◆ TASK ITEM
Please return the records below exactly as they stand, with the pictures removed.

[Opening DATA SUPPLIED section]

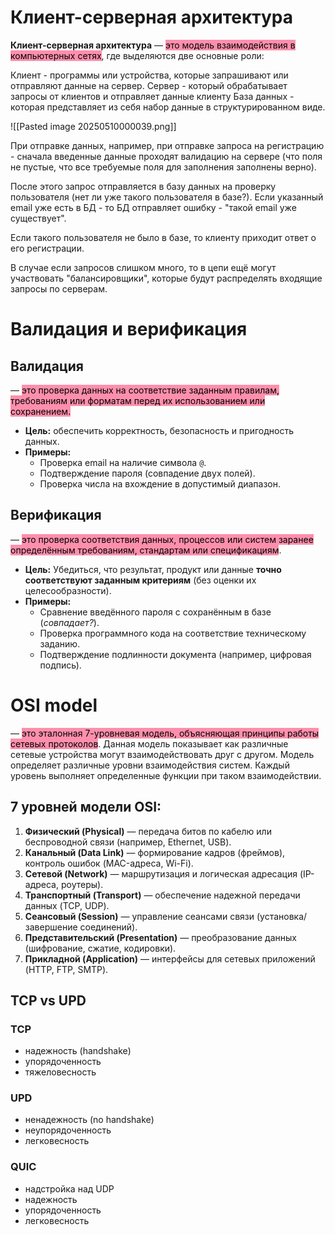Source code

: # Клиент-серверная архитектура

**Клиент-серверная архитектура** — <mark style="background: #FF5582A6;">это модель взаимодействия в компьютерных сетях</mark>, где выделяются две основные роли:

Клиент - программы или устройства, которые запрашивают или отправляют данные на сервер.
Сервер - который обрабатывает запросы от клиентов и отправляет данные клиенту
База данных - которая представляет из себя набор данные в структурированном виде.


![[Pasted image 20250510000039.png]]

При отправке данных, например, при отправке запроса на регистрацию - сначала введенные данные проходят валидацию на сервере (что поля не пустые, что все требуемые поля для заполнения заполнены верно).

После этого запрос отправляется в базу данных на проверку пользователя (нет ли уже такого пользователя в базе?). Если указанный email уже есть в БД - то БД отправляет ошибку - "такой email уже существует".

Если такого пользователя не было в базе, то клиенту приходит ответ о его регистрации.


В случае если запросов слишком много, то в цепи ещё могут участвовать "балансировщики",
которые будут распределять входящие запросы по серверам.
# **Валидация** и верификация

## Валидация
— <mark style="background: #FF5582A6;">это проверка данных на соответствие заданным правилам, требованиям или форматам перед их использованием или сохранением.</mark>

- **Цель:** обеспечить корректность, безопасность и пригодность данных.
- **Примеры:**
    - Проверка email на наличие символа `@`.
    - Подтверждение пароля (совпадение двух полей).
    - Проверка числа на вхождение в допустимый диапазон.

## Верификация
— <mark style="background: #FF5582A6;">это проверка соответствия данных, процессов или систем заранее определённым требованиям, стандартам или спецификациям</mark>.

- **Цель:** Убедиться, что результат, продукт или данные **точно соответствуют заданным критериям** (без оценки их целесообразности).
- **Примеры:**
    - Сравнение введённого пароля с сохранённым в базе (_совпадает?_).
    - Проверка программного кода на соответствие техническому заданию.
    - Подтверждение подлинности документа (например, цифровая подпись).


# OSI model
— <mark style="background: #FF5582A6;">это эталонная 7-уровневая модель, объясняющая принципы работы сетевых протоколов</mark>.
Данная модель показывает как различные сетевые устройства могут взаимодействовать друг с другом. Модель определяет различные уровни взаимодействия систем. Каждый уровень выполняет определенные функции при таком взаимодействии.

## **7 уровней модели OSI:**
1. **Физический (Physical)** — передача битов по кабелю или беспроводной связи (например, Ethernet, USB).
2. **Канальный (Data Link)** — формирование кадров (фреймов), контроль ошибок (MAC-адреса, Wi-Fi).
3. **Сетевой (Network)** — маршрутизация и логическая адресация (IP-адреса, роутеры).
4. **Транспортный (Transport)** — обеспечение надежной передачи данных (TCP, UDP).
5. **Сеансовый (Session)** — управление сеансами связи (установка/завершение соединений).
6. **Представительский (Presentation)** — преобразование данных (шифрование, сжатие, кодировки).
7. **Прикладной (Application)** — интерфейсы для сетевых приложений (HTTP, FTP, SMTP).

## TCP vs UPD
### TCP
- надежность (handshake)
- упорядоченность
- тяжеловесность
### UPD
- ненадежность (no handshake)
- неупорядоченность
- легковесность
### QUIC
- надстройка над UDP
- надежность
- упорядоченность
- легковесность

[Closing DATA SUPPLIED section]

◆ RESULT
Source code

: # Клиент-серверная архитектура

**Клиент-серверная архитектура** — <mark style="background: #FF5582A6;">это модель взаимодействия в компьютерных сетях</mark>, где выделяются две основные роли:

Клиент - программы или устройства, которые запрашивают или отправляют данные на сервер.
Сервер - который обрабатывает запросы от клиентов и отправляет данные клиенту
База данных - которая представляет из себя набор данные в структурированном виде.


![[Pasted image 20250510000039.png]]

При отправке данных, например, при отправке запроса на регистрацию - сначала введенные данные проходят валидацию на сервере (что поля не пустые, что все требуемые поля для заполнения заполнены верно).

После этого запрос отправляется в базу данных на проверку пользователя (нет ли уже такого пользователя в базе?). Если указанный email уже есть в БД - то БД отправляет ошибку - "такой email уже существует".

Если такого пользователя не было в базе, то клиенту приходит ответ о его регистрации.


В случае если запросов слишком много, то в цепи ещё могут участвовать "балансировщики",
которые будут распределять входящие запросы по серверам.
# **Валидация** и верификация

## Валидация
— <mark style="background: #FF5582A6;">это проверка данных на соответствие заданным правилам, требованиям или форматам перед их использованием или сохранением.</mark>

- **Цель:** обеспечить корректность, безопасность и пригодность данных.
- **Примеры:**
    - Проверка email на наличие символа `@`.
    - Подтверждение пароля (совпадение двух полей).
    - Проверка числа на вхождение в допустимый диапазон.

## Верификация
— <mark style="background: #FF5582A6;">это проверка соответствия данных, процессов или систем заранее определённым требованиям, стандартам или спецификациям</mark>.

- **Цель:** Убедиться, что результат, продукт или данные **точно соответствуют заданным критериям** (без оценки их целесообразности).
- **Примеры:**
    - Сравнение введённого пароля с сохранённым в базе (_совпадает?_).
    - Проверка программного кода на соответствие техническому заданию.
    - Подтверждение подлинности документа (например, цифровая подпись).


# OSI model
— <mark style="background: #FF5582A6;">это эталонная 7-уровневая модель, объясняющая принципы работы сетевых протоколов</mark>.
Данная модель показывает как различные сетевые устройства могут взаимодействовать друг с другом. Модель определяет различные уровни взаимодействия систем. Каждый уровень выполняет определенные функции при таком взаимодействии.

## **7 уровней модели OSI:**
1. **Физический (Physical)** — передача битов по кабелю или беспроводной связи (например, Ethernet, USB).
2. **Канальный (Data Link)** — формирование кадров (фреймов), контроль ошибок (MAC-адреса, Wi-Fi).
3. **Сетевой (Network)** — маршрутизация и логическая адресация (IP-адреса, роутеры).
4. **Транспортный (Transport)** — обеспечение надежной передачи данных (TCP, UDP).
5. **Сеансовый (Session)** — управление сеансами связи (установка/завершение соединений).
6. **Представительский (Presentation)** — преобразование данных (шифрование, сжатие, кодировки).
7. **Прикладной (Application)** — интерфейсы для сетевых приложений (HTTP, FTP, SMTP).

## TCP vs UPD
### TCP
- надежность (handshake)
- упорядоченность
- тяжеловесность
### UPD
- ненадежность (no handshake)
- неупорядоченность
- легковесность
### QUIC
- надстройка над UDP
- надежность
- упорядоченность
- легковесность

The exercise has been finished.